* **Supplied data**
• • • • • • •

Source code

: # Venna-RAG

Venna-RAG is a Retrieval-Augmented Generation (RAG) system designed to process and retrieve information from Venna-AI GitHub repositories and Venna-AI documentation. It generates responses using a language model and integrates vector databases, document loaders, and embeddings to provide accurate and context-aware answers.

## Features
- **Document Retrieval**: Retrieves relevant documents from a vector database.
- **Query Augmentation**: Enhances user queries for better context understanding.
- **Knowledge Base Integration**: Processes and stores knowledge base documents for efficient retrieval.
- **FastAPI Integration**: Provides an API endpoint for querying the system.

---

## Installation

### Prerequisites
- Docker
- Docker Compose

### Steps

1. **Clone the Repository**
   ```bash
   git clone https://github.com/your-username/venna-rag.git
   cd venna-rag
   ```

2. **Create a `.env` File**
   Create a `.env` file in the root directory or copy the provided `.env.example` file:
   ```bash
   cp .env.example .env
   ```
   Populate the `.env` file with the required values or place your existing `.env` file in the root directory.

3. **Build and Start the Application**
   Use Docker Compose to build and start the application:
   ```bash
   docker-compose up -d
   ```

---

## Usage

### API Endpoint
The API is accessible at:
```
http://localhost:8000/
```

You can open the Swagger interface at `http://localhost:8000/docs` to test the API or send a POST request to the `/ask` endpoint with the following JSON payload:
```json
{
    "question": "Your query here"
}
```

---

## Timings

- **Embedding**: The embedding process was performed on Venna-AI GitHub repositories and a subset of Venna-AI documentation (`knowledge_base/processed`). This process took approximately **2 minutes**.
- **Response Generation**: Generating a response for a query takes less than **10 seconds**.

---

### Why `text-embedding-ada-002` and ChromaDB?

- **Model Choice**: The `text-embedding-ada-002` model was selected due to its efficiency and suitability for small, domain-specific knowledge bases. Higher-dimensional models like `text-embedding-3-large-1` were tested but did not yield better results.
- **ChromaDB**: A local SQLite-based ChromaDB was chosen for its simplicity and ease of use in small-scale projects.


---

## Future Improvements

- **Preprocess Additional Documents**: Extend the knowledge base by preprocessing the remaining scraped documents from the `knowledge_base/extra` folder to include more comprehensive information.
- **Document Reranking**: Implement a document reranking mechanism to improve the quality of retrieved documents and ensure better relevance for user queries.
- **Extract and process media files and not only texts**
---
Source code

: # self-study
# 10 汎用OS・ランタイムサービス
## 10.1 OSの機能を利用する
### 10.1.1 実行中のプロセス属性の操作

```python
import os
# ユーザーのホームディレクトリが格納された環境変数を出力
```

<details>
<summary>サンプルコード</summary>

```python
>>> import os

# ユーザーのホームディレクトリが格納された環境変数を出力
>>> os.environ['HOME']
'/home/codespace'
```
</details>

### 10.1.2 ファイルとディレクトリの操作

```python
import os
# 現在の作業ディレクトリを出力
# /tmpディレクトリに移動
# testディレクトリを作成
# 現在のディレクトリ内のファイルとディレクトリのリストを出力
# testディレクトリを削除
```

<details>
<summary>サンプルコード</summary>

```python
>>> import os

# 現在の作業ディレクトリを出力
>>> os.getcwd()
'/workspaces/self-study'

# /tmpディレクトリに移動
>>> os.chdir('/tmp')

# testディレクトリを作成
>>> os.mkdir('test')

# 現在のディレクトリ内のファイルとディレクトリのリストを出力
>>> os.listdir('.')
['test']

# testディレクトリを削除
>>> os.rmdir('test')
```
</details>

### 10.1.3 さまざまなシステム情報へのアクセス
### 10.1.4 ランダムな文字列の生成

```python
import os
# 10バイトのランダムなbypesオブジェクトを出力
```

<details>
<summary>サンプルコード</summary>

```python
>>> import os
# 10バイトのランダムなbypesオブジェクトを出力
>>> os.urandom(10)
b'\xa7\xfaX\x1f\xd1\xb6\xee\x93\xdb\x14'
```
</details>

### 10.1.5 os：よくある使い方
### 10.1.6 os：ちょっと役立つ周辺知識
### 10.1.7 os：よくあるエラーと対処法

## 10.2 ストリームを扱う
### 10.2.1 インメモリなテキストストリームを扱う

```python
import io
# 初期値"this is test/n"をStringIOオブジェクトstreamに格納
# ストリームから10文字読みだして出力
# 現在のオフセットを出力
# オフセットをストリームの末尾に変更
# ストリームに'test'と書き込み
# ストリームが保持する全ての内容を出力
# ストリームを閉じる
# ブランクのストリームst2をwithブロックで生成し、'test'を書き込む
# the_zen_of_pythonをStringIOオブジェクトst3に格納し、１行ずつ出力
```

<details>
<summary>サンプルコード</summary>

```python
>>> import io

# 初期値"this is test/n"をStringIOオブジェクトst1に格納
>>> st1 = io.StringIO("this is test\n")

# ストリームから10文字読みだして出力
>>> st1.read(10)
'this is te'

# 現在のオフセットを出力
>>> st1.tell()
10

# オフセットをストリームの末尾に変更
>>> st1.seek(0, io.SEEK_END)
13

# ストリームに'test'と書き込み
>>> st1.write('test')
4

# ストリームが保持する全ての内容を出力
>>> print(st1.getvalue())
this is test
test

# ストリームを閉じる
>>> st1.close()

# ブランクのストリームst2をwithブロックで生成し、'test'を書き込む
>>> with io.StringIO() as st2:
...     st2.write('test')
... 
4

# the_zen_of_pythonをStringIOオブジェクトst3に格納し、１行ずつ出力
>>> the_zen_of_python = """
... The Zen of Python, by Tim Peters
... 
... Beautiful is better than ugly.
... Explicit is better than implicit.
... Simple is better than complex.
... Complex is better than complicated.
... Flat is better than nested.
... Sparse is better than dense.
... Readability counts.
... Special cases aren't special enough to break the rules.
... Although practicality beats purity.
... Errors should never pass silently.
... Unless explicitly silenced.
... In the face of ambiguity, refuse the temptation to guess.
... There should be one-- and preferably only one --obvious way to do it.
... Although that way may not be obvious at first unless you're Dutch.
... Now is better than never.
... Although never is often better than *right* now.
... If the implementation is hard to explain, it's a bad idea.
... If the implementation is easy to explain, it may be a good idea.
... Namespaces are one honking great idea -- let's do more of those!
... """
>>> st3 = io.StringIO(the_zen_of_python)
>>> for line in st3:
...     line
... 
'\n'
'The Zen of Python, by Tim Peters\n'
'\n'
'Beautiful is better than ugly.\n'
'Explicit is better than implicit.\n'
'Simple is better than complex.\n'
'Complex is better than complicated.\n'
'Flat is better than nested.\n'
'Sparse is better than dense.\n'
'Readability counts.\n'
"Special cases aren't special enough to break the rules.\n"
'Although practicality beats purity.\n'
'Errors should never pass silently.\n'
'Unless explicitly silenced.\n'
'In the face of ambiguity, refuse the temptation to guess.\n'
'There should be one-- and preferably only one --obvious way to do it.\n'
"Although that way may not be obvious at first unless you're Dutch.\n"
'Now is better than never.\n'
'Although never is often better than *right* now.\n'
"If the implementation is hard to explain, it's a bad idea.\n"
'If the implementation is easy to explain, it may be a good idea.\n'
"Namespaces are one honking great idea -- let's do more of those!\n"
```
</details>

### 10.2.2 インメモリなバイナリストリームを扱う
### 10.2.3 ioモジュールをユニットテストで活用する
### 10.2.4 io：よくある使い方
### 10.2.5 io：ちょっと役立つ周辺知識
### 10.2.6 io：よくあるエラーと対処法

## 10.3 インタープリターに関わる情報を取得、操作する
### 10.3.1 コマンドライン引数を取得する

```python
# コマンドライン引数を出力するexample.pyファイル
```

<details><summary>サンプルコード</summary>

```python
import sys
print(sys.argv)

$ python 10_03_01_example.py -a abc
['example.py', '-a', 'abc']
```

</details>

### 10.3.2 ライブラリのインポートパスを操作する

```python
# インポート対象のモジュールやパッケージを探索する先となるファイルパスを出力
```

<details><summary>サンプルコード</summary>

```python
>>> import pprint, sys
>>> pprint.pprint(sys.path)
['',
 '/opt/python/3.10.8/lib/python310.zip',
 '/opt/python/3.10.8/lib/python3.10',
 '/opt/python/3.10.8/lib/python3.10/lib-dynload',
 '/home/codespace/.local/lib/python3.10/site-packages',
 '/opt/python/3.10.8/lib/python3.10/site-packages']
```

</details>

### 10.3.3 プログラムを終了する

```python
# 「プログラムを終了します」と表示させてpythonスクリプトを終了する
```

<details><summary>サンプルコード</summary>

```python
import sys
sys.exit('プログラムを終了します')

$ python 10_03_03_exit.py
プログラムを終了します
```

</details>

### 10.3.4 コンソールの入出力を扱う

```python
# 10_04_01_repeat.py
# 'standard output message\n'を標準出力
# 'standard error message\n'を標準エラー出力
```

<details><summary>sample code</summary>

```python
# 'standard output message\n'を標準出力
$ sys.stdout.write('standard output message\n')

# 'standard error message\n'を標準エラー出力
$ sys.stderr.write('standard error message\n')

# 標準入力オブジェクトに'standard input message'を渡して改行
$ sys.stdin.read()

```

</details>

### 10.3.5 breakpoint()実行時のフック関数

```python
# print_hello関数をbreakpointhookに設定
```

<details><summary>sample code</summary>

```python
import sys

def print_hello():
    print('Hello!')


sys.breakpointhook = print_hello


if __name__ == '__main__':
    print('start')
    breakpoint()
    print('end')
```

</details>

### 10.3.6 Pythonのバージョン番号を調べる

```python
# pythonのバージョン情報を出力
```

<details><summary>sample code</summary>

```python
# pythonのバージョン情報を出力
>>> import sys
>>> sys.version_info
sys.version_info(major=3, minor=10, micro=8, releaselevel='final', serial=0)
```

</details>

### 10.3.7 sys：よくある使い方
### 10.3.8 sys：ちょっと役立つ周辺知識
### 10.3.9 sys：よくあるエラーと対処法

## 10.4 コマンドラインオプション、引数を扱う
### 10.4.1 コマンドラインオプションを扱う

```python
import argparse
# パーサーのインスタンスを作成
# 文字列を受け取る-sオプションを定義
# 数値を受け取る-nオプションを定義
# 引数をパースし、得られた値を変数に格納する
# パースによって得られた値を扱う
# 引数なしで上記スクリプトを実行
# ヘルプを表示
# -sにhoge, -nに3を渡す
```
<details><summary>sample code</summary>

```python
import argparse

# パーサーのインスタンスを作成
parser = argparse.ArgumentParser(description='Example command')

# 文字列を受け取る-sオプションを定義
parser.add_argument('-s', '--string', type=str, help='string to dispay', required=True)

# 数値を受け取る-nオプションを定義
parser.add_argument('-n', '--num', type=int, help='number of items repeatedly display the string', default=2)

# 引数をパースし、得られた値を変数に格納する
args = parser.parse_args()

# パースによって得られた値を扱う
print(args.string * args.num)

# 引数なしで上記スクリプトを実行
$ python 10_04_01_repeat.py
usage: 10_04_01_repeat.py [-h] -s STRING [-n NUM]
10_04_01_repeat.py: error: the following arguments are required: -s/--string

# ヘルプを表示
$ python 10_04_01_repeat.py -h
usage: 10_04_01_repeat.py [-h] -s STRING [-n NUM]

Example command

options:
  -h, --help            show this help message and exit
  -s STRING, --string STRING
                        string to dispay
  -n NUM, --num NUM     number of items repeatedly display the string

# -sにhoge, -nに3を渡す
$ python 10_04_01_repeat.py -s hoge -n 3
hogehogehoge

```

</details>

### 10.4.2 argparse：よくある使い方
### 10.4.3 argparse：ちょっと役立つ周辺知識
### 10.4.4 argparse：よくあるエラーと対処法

• • • • • • •

* **What is required**
Set down, exactly as written, each line of the data from its opening line through the one containing "2. **Create a". Output nothing more.

* **Task answer**
Source code

: # Venna-RAG

Venna-RAG is a Retrieval-Augmented Generation (RAG) system designed to process and retrieve information from Venna-AI GitHub repositories and Venna-AI documentation. It generates responses using a language model and integrates vector databases, document loaders, and embeddings to provide accurate and context-aware answers.

## Features
- **Document Retrieval**: Retrieves relevant documents from a vector database.
- **Query Augmentation**: Enhances user queries for better context understanding.
- **Knowledge Base Integration**: Processes and stores knowledge base documents for efficient retrieval.
- **FastAPI Integration**: Provides an API endpoint for querying the system.

---

## Installation

### Prerequisites
- Docker
- Docker Compose

### Steps

1. **Clone the Repository**
   ```bash
   git clone https://github.com/your-username/venna-rag.git
   cd venna-rag
   ```

2. **Create a `.env` File**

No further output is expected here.